Bluff di Bonafede sui boss scarcerati

Il dl si limita a chiedere ai giudici di rivalutare le decisioni. Centrodestra all'attacco

Bluff di Bonafede sui boss scarcerati

Due settimane di tempo concesse ai giudici che hanno scarcerato in massa mafiosi e narcotrafficanti per ripensarci, anche alla luce dell'allentamento della pressione del virus, e riportare in cella i detenuti: questa è l'unica sostanza del decreto che il ministro della Giustizia Alfonso Bonafede ha portato sabato notte all'esame del governo, e che ieri mattina è stato ufficialmente varato. È un decreto che il ministro presenta con una certa enfasi, annunciando che «nessuno può pensare di approfittare dell'emergenza sanitaria determinata dal Coronavirus per uscire dal carcere», e persino che «in momenti straordinari, servono provvedimenti straordinari».

Di straordinario, in realtà, il decreto ha poco. Il provvedimento si limita a infliggere ai magistrati di sorveglianza l'obbligo di rivalutare periodicamente la situazione dei già scarcerati, e per le nuove richieste ribadisce quanto era peraltro già stabilito nel decreto precedente, ovvero la necessità di un parere preventivo da parte delle procure antimafia prima della concessione degli arresti domiciliari ai detenuti condannati per reati particolarmente gravi.

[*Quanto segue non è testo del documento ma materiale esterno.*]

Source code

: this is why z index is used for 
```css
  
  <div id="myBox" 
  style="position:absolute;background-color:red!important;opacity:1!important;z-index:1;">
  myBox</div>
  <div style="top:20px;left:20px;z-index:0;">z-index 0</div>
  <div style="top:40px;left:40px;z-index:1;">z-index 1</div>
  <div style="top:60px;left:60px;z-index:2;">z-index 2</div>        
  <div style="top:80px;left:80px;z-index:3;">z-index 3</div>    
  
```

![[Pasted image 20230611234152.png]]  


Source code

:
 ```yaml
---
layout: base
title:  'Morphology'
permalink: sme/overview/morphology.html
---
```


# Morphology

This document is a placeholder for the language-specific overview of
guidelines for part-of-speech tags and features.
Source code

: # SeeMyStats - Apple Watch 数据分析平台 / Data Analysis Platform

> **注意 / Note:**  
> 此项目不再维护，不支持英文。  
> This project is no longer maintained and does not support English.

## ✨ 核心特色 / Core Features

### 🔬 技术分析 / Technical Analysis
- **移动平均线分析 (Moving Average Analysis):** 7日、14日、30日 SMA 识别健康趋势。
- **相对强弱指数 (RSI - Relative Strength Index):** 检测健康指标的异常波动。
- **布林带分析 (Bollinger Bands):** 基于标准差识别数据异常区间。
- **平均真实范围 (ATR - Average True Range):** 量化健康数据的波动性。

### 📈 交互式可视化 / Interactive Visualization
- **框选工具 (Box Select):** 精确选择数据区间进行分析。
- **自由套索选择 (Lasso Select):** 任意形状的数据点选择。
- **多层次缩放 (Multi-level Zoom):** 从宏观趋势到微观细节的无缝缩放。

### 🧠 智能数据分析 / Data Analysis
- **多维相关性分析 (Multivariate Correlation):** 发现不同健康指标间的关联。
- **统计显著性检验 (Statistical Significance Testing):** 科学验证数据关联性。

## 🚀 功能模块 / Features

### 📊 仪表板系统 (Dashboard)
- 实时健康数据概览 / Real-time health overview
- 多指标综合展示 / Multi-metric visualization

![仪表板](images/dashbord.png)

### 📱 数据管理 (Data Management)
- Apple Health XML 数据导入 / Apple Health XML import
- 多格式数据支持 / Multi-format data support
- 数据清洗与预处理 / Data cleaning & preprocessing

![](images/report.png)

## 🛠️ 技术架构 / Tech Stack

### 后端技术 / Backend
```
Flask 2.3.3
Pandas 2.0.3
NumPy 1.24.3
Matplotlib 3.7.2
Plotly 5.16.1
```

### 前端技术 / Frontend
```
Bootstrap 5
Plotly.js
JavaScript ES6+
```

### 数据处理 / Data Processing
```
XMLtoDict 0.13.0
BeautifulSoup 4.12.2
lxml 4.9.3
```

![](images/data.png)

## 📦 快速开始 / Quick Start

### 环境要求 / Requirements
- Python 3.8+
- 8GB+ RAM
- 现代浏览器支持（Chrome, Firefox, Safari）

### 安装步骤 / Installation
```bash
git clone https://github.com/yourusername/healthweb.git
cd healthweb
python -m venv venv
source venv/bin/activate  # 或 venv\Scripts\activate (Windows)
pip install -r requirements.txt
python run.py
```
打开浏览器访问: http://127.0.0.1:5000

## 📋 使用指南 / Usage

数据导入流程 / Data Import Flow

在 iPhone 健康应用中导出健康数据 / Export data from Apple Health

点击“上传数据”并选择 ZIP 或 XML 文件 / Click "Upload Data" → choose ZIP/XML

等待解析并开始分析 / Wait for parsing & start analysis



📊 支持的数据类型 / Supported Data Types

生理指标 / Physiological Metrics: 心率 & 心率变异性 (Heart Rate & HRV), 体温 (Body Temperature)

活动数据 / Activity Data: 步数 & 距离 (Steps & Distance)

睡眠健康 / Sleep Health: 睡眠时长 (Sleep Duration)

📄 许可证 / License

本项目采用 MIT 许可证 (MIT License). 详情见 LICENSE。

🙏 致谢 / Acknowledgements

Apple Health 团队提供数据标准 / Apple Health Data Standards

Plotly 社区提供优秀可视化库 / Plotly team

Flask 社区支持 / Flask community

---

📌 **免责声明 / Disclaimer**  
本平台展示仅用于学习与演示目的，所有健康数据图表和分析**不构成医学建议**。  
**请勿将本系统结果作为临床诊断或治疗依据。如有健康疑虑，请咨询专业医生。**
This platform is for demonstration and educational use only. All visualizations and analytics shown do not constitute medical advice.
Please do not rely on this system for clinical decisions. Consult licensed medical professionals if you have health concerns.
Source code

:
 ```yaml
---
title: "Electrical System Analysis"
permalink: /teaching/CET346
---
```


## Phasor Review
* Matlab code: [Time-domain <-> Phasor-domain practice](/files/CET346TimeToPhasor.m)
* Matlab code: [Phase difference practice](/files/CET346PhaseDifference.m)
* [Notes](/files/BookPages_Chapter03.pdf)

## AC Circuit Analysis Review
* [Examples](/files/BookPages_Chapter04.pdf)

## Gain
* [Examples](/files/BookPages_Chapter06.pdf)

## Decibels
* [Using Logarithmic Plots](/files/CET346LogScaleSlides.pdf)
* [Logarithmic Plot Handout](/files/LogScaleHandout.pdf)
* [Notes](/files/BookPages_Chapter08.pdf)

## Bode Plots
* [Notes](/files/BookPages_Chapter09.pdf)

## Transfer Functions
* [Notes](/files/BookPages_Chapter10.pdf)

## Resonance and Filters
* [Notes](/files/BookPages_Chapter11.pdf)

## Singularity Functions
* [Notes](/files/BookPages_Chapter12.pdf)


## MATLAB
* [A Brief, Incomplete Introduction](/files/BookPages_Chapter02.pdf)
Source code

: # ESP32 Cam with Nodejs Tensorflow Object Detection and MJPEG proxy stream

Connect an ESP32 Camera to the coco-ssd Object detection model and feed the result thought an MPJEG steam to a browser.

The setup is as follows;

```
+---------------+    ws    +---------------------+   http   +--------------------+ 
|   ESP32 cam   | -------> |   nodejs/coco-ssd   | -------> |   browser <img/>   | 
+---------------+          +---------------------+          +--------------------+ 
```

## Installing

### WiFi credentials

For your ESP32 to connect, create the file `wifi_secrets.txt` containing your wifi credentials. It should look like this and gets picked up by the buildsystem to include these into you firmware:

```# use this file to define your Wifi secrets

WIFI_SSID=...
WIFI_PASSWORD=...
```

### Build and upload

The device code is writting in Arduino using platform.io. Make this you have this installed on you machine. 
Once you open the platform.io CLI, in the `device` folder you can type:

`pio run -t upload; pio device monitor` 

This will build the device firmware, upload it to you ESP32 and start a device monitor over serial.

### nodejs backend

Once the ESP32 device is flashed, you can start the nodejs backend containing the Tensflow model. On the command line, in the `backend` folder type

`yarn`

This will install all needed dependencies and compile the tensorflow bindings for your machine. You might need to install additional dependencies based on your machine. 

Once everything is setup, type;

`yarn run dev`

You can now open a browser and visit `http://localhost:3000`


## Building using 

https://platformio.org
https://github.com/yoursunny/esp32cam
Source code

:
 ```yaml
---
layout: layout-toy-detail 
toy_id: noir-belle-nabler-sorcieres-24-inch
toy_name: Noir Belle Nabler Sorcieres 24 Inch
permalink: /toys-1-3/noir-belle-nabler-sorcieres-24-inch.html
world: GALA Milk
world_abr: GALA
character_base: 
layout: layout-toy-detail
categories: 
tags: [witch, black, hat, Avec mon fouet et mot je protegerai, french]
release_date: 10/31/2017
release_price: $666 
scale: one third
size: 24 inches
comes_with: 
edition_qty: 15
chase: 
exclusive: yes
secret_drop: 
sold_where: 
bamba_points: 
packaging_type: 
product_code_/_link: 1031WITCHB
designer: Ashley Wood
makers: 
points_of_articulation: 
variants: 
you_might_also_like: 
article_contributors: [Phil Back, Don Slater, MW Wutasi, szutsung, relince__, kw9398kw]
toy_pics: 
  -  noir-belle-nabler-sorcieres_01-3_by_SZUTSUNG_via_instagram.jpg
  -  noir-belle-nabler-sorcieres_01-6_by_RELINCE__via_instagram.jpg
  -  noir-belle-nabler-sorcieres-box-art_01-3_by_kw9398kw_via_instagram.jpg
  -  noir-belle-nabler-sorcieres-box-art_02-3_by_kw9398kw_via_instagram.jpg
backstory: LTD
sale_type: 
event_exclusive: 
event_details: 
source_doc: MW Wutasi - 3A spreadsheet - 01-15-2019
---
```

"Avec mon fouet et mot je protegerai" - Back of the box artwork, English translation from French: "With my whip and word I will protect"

Non toglie, nè poteva farlo a meno di venire asfaltato dalla Corte Costituzionale, la competenza ai tribunali sui provvedimenti di scarcerazione. Ma nemmeno interviene sulla situazione di impreparazione delle carceri all'emergenza Coronavirus, che è alla base di quasi tutti i decreti che nei giorni scorsi hanno ammesso i detenuti agli arresti domiciliari. Neanche una riga, infatti, sugli interventi chiesti da più parti per il rafforzamento dei reparti detentivi negli ospedali, che potrebbero essere la destinazione più ovvia per i detenuti a rischio di contagio. E nulla sulle misure chieste a gran voce dell'avvocatura per riportare in funzione la giustizia penale, attrezzando i tribunali per celebrare i processi dal vivo e in condizioni di sicurezza, in modo da concludere i processi e scarcerare gli imputati assolti o condannati a pene lievi.

Sono lacune di cui il ministro dovrà rispondere in Parlamento, dove è atteso probabilmente giovedì prossimo: una audizione che avverrà col Guardasigilli nel mirino della mozione di sfiducia presentata dal centrodestra, e che ieri Matteo Salvini ha fatto sapere di non voler ritirare. «Ci sono state - dice il leader leghista a In mezz'ora in più - rivolte in carcere, detenuti morti, poliziotti feriti, carceri incendiate e oltre 400 mafiosi in libertà, usciti di galera. Peggio di così cosa deve fare un ministro della Giustizia?». La mozione di sfiducia, sulla carta, non ha i numeri per passare, perché - anche se con qualche imbarazzo e distinguo - Pd e Italia Viva stanno tenendo sponda al Guardasigilli.

I renziani, per bocca di Ernesto Magorno, nei giorni scorsi hanno respinto sdegnati l'accusa avanzata da Fratelli d'Italia di un baratto tra la fiducia a Bonafede e il via libera dei grillini alla regolarizzazione degli immigrati. Ma il sospetto continua ad aleggiare.